Exercise prompt —
Copy each line of the following data that contains "using".

Material shown —
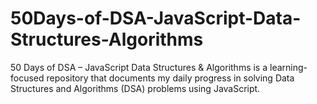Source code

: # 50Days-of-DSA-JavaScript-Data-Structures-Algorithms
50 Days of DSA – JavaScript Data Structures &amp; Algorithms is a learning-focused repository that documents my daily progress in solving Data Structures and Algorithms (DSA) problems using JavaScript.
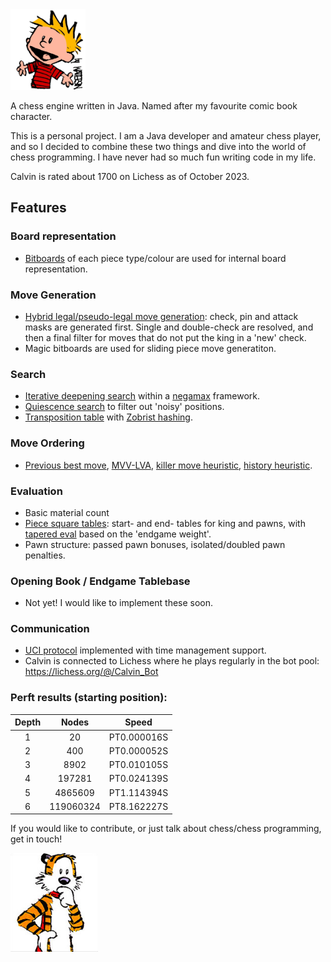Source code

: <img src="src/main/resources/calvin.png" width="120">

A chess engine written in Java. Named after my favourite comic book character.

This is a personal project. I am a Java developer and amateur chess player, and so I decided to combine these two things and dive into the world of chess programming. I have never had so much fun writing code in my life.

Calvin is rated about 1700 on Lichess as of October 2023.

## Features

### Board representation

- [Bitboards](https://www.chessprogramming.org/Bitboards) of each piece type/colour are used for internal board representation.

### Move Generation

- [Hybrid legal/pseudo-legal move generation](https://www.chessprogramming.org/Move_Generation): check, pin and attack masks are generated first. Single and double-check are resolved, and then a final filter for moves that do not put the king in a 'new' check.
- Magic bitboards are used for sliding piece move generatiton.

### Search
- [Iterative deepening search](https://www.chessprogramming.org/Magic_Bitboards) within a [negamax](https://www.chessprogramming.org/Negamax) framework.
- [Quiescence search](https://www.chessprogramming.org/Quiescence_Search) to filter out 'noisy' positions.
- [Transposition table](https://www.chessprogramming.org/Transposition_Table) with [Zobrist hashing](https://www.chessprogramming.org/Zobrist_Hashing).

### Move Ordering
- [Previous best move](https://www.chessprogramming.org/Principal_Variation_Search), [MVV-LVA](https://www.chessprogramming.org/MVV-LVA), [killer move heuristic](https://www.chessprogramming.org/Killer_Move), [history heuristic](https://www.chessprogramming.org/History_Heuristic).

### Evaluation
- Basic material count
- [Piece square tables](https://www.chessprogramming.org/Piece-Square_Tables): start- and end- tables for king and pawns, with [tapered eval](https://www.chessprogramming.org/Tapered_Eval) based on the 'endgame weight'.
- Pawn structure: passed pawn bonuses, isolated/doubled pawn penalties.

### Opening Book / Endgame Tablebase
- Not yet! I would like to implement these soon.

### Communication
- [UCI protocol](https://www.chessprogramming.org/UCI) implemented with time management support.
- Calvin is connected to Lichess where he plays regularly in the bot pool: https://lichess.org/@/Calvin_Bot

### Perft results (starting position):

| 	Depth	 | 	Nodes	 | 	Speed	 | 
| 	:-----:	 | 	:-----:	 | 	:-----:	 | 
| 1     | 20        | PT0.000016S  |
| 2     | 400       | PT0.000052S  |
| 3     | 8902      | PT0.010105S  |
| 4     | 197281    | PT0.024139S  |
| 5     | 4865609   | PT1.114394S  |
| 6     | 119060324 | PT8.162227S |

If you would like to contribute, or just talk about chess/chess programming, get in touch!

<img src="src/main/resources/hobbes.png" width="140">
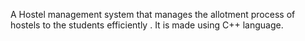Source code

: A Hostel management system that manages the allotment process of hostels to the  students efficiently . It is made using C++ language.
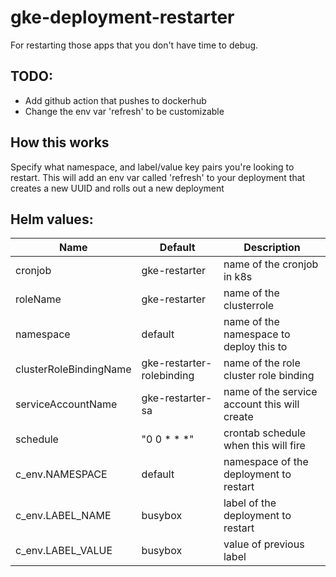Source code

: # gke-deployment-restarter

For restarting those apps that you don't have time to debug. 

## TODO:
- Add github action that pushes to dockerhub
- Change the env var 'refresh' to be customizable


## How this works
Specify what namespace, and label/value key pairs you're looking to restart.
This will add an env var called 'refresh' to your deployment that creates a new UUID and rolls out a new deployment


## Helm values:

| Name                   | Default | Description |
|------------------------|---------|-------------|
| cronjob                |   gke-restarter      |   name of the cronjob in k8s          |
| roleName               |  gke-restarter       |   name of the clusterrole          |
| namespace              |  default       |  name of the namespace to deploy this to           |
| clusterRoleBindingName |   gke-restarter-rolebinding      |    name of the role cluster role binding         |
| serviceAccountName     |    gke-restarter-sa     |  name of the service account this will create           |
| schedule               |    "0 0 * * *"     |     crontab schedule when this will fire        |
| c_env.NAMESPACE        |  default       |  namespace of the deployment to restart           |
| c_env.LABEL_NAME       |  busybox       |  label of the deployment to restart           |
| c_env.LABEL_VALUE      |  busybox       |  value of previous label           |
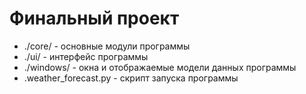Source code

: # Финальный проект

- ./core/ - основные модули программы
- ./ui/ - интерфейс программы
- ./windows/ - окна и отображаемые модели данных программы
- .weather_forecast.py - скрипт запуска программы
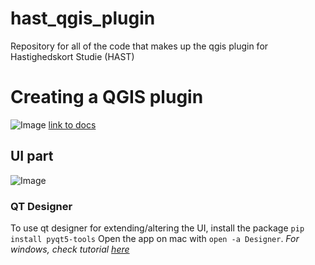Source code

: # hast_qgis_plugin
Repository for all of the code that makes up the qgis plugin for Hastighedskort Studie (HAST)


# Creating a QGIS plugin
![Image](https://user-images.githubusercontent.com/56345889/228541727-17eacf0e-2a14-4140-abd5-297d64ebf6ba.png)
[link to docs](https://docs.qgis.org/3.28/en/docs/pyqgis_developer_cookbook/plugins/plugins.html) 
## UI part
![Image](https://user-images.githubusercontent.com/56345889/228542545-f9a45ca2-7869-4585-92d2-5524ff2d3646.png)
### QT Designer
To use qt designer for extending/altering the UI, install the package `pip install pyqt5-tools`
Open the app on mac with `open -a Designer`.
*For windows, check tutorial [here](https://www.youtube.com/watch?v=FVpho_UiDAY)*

==

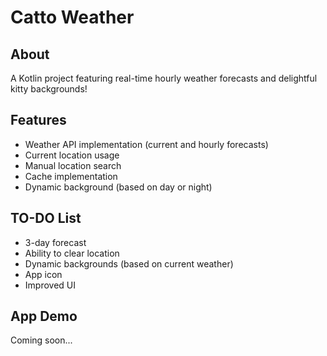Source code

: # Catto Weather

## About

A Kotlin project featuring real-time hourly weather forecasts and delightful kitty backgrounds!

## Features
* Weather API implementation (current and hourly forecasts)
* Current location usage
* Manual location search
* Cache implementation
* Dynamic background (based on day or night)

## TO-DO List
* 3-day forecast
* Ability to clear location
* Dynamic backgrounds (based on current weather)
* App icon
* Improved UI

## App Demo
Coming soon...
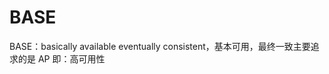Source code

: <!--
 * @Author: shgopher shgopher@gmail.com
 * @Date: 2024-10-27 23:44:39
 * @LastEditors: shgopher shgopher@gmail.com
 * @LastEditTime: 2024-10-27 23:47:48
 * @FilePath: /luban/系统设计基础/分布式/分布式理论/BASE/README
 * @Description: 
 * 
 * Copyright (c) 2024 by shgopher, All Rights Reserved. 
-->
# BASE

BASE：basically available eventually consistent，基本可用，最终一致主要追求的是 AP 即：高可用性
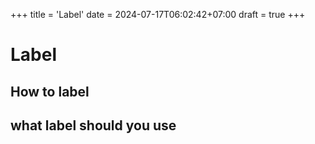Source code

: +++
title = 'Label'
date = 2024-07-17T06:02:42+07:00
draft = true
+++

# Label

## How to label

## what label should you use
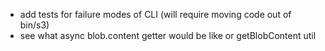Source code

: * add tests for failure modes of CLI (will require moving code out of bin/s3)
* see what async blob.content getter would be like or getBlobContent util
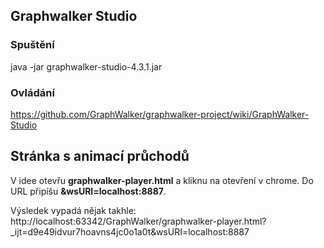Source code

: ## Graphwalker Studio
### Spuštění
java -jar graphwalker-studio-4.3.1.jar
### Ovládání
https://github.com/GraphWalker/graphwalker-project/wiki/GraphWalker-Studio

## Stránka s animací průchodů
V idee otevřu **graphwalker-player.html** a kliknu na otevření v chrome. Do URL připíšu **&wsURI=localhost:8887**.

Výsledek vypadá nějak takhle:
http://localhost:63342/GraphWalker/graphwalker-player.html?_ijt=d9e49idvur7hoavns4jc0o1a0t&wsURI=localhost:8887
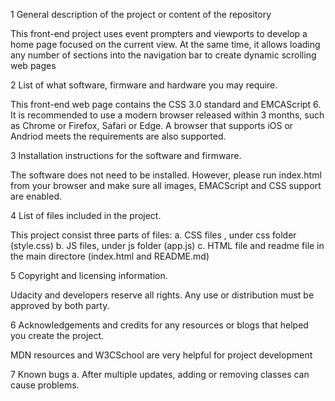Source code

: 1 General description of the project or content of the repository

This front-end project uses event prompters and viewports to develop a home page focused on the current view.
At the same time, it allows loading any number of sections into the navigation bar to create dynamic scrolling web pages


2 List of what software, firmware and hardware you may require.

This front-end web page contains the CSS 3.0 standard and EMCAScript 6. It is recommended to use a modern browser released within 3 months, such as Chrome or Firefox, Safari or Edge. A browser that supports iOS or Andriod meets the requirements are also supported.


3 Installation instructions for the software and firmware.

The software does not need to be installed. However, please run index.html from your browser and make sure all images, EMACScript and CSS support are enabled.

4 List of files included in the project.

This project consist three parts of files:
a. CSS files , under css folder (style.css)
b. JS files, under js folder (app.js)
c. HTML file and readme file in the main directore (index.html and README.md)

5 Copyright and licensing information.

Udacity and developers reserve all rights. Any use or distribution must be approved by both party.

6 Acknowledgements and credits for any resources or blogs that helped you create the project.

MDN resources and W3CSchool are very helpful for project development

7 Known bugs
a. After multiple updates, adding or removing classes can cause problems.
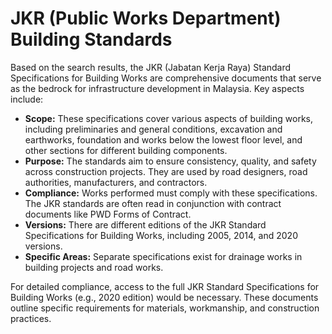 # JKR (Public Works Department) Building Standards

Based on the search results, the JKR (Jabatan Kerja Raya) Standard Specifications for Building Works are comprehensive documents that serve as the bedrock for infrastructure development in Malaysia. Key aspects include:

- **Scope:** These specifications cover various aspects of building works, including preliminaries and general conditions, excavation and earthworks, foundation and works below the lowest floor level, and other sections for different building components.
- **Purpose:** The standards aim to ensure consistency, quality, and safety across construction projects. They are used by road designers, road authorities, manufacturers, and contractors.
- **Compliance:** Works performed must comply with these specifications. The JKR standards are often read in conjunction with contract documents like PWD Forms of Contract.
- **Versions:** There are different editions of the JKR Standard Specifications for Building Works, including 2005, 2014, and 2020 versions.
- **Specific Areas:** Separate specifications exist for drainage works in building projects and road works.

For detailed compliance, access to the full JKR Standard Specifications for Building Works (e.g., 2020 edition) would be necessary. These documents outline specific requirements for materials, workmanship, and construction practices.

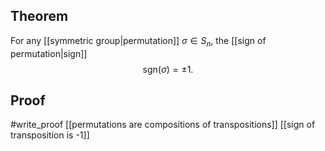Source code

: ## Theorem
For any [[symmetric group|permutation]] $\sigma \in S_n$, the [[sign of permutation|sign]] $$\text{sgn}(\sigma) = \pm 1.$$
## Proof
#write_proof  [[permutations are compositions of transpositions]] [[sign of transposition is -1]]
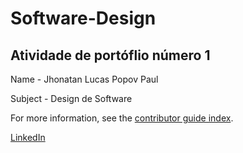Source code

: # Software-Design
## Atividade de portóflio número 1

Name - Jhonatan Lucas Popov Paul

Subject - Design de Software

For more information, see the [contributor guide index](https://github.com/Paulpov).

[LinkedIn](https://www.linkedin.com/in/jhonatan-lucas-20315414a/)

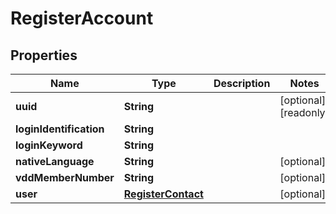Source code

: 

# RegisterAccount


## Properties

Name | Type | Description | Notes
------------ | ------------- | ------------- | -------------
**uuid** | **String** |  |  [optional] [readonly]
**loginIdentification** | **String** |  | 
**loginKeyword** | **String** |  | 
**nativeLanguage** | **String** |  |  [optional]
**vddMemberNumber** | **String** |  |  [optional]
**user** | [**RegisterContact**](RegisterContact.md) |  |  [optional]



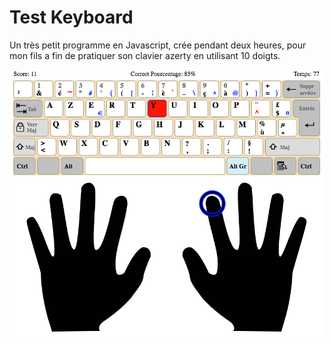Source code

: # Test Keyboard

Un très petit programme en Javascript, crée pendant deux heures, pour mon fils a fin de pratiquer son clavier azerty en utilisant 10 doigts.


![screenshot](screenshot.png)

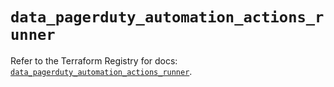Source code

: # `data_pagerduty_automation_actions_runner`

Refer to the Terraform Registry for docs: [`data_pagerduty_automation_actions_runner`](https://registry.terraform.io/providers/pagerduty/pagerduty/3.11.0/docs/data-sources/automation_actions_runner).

==

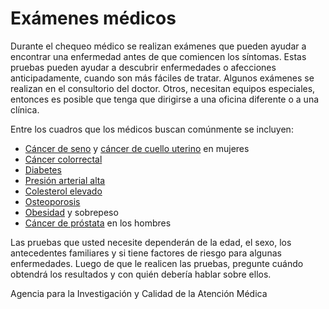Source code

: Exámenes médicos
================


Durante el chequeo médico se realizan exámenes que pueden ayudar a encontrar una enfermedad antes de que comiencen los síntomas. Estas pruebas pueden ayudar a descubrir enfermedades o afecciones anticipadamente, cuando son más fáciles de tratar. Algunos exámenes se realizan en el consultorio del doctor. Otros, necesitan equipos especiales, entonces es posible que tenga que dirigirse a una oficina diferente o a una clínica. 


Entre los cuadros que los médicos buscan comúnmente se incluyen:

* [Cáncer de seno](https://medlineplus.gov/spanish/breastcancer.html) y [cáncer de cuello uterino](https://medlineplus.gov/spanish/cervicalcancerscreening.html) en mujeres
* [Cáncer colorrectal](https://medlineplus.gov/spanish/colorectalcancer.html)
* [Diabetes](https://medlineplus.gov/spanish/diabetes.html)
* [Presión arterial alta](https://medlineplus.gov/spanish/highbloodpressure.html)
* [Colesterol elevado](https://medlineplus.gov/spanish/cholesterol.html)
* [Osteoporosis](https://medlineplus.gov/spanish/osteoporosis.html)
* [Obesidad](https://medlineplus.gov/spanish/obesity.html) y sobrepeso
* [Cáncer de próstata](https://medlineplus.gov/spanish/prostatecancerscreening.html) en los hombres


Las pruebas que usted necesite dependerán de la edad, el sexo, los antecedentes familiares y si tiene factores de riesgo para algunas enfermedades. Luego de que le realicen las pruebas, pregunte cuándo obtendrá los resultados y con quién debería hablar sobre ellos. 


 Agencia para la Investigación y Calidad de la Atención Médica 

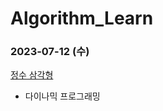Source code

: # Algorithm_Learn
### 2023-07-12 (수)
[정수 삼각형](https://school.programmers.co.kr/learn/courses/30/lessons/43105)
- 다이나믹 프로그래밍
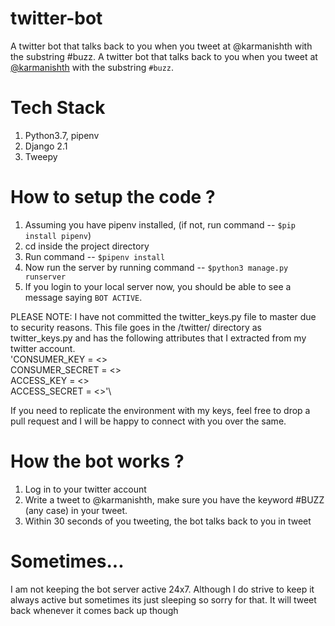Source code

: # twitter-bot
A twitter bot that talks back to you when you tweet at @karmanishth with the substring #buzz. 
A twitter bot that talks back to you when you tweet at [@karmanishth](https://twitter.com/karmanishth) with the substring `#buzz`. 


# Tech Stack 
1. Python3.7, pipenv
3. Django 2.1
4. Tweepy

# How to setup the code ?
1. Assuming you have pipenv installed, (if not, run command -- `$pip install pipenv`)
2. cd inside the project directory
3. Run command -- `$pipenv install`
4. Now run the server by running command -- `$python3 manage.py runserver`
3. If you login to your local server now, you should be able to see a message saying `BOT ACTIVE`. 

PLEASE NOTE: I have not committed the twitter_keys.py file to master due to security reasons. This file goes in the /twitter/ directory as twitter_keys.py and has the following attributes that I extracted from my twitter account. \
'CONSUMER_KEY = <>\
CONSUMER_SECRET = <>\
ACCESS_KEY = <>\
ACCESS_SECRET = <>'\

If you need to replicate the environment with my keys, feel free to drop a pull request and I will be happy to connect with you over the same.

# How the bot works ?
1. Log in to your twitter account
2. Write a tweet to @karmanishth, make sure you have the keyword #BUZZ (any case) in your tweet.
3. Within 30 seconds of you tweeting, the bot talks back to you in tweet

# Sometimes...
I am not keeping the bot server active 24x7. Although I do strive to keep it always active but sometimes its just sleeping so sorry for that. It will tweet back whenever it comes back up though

Written reply —
50 Days of DSA – JavaScript Data Structures &amp; Algorithms is a learning-focused repository that documents my daily progress in solving Data Structures and Algorithms (DSA) problems using JavaScript.
: A Hostel management system that manages the allotment process of hostels to the  students efficiently . It is made using C++ language.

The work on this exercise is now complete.